Im Falle von „Theatre of Death“ aka „Haus des Schreckens“ von 1966 kommt die scheinbare Ignoranz aber doch etwas verwunderlich rüber, denn der Film wuchert immerhin mit seinem Hauptdarsteller Christopher Lee als dominant-satanischer Regisseur der guten, alten und blutigen Grand-Guignol-Theaterschule, wo zur Ergötzung des sensationslustigen Publikums die Effekte und die literweise verarbeitete rote Soße noch handgemacht war.
Aber „Hemisphere Productions“ waren eben nicht Hammer und das Oeuvre der Firma beginnt bei Action, setzt sich über kostengünstige Horrorproduktionen (die sich an gängige Moden dranhängen) fort und endeten bei frivolen Komödien mit viel nackter Haut.
Da sticht dann eine unabhängige englische Produktion, die in Frankreich spielt und mit verschiedensten europäischen Darstellern besetzt ist, schon heraus – vor allem wenn dem Amerikaner Samuel Gallu tatsächlich ein interessantes Werk gelang, welches gern auch in Psychotronic-Nachschlagewerken erwähnt wird, qualitativ aber eine stabile Produktion ist.
Im titelgebenden Theater kreuzen sich zwei Handlungsstränge: einmal der des gnadenlosen Theaterkünstlers Philippe Darvas, der seine hübschen Darstellerinnen in seinen mittelalterlich angehauchten Folter- und Exekutionssequenzen notfalls per hypnotischem Einfluss zu neuen Stadien des darstellerischen Realismus befeuert, was natürlich die Besucher begeistert. Weil er auch die hübsche Dani nicht schont, ist deren Freund-in-spe, der Polizeiarzt Charles Marquis nicht so erfreut von Darvas, aber der quält auch lieber Danis Mitbewohnerin Nicole. Im zweiten Strang geht ein Mörder durch die Stadt, der seine bevorzugt weiblichen Opfer mit einem spitzen Instrument im Nacken piekt und sie später blutleer zurücklässt, so dass alle an einen Vampir denken (warum auch immer) – ein Fall, den auch Charles untersucht.

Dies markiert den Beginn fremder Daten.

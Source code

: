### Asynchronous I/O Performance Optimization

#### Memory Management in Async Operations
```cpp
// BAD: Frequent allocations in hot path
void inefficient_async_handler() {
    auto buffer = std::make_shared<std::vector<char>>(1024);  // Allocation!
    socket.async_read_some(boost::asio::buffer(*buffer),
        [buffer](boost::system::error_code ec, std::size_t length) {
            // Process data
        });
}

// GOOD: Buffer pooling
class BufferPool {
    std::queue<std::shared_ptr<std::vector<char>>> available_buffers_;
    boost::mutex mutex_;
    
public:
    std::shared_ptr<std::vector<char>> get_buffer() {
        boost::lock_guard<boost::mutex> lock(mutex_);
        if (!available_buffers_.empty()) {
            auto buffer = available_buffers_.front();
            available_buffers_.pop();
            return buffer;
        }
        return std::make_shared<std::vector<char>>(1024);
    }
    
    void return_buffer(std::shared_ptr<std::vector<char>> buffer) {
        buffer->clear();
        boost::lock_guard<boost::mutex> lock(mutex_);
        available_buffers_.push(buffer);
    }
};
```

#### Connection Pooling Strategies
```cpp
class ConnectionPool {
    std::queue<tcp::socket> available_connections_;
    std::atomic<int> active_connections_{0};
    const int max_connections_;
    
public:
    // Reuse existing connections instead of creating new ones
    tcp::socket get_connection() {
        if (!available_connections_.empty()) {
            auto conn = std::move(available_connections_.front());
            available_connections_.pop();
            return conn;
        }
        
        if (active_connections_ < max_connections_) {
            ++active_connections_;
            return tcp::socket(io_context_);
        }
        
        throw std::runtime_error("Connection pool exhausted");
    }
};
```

Dass in diesem Plot natürlich kein übernatürliches Monstrum rumeiert, kann man zwei Meilen gegen den Wind riechen, aber es sind auch mehr die intensiven Performances von Lee und Till, die den Reiz der Proben und Theatersequenzen ausmachen.
Um so interessanter, als der Film dann kurz nach der Halbzeitmarke nicht nur die Richtung wechselt, sondern sich auch – zumindest psychologisch und motivatorisch – in den Bereich des Giallo verabschiedet, denn zumindest eine der Figuren hat eine gar psychisch deformierende Kindheit erlitten und arbeitet nun dieses Trauma ab. Die Erklärung ist zwar absoluter Mumpitz, aber so schräg, dass sie schon wieder zu dem Grand-Guignol-Motiv passt.
Präsentiert wird das alles zwar vornehmlich in Studiokulissen, aber neben den Theaterbühnen gibt es noch reichlich spinnenwebenverhängte Geheimgänge und maskierte Figuren, all das präsentiert in knalligen Farben und einer popkulturell modern (für 1966/67) aufgemachten Swinging-Paris-Atmosphäre.
Klar, hier und da zieht es sich etwas und wahrlich gut durchdacht ist das alles auch nicht – und ich hätte dann doch noch etwas dafür gegeben, wenn nicht ausgerechnet die Vampirmorde so enorm blutleer aus POV-Perspektive gedreht worden wären, aber das ist einer der weniger Filme, bei denen Lee so präzise over the top agiert, dass er sich für die Performance mal nicht schämen muss.
Vielleicht buddelt ja einer mal die alte deutsche Kinosynchro aus, aber bisher ist der Film noch ein weißer Fleck auf der Landkarte aller möglicher Silberlinge, was das Germanenland angeht. Aber ihn im Internet zu mit Lees originalem Duktus zu erfahren, macht eh mehr Spaß. (6/10)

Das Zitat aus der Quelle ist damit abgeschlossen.